1. Financial trouble does not have to result in collapse

While in the thick of dealing with the looming disaster of an insolvent PPP, it can be hard to envision any situation where the PPP doesn’t collapse. Indeed, at the peak of Reliance Rail’s financial trouble, the media predicted the complete collapse of the project, a massive bailout by taxpayers, and delays in delivery of the trains of at least five years. Fortunately, the government heeded the Treasury’s advice to look for solutions that held the PPP together.

In the end, by addressing the cause of the problem itself—the lack of confidence in Reliance Rail’s ability to refinance its debt in 2018—instead of bailing out the entire PPP, the government managed to salvage the project. In doing so, it enforced the original financing terms and ended up potentially making a profit.
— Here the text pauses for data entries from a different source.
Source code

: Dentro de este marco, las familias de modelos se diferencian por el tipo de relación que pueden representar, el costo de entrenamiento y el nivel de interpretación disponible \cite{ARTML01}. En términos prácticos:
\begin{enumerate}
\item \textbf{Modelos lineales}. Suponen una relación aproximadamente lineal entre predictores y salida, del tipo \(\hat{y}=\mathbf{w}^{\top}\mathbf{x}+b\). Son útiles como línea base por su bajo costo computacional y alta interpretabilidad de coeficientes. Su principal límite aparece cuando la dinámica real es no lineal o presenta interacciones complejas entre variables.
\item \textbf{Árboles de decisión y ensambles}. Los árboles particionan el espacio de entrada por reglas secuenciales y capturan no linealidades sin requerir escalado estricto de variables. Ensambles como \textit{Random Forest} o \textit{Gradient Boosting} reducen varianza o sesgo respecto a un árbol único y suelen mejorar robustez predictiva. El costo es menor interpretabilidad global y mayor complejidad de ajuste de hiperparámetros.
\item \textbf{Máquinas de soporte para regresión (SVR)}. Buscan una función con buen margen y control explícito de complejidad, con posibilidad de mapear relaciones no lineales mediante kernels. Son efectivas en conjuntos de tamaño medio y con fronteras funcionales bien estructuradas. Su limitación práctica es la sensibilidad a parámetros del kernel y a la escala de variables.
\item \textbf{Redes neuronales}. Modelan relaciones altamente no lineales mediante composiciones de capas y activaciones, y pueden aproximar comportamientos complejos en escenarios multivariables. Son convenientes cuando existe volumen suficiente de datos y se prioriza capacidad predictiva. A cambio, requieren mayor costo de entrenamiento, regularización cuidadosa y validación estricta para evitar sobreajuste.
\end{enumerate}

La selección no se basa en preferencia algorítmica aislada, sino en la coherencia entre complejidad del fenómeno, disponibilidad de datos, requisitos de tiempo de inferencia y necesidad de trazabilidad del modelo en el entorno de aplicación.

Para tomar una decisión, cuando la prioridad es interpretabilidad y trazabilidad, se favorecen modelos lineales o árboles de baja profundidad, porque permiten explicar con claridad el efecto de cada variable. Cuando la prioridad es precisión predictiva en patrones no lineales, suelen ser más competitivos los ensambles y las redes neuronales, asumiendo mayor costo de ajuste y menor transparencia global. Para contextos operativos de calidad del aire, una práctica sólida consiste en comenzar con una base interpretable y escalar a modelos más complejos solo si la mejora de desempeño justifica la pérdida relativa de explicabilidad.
2. Financing should follow rather than lead

With hindsight, it is easy to see that many pre-global financial crisis PPPs—including Reliance Rail—were overly focused on financial engineering, particularly through the use of monoline insurers. This was because PPPs were primarily seen from the perspective of harnessing private finance, rather than from the perspective of getting the incentives right.The Reliance Rail experience shows that financing should follow rather than lead when structuring a PPP. Establishing the right incentives and the right risk allocation should be of primary importance. In practice, this means that PPP contractual structures should require just enough equity commitment and debt risk to ensure that the private sector operator is fully incentivized, and a debt structure that spreads the cost over the life of the asset in line with utilization.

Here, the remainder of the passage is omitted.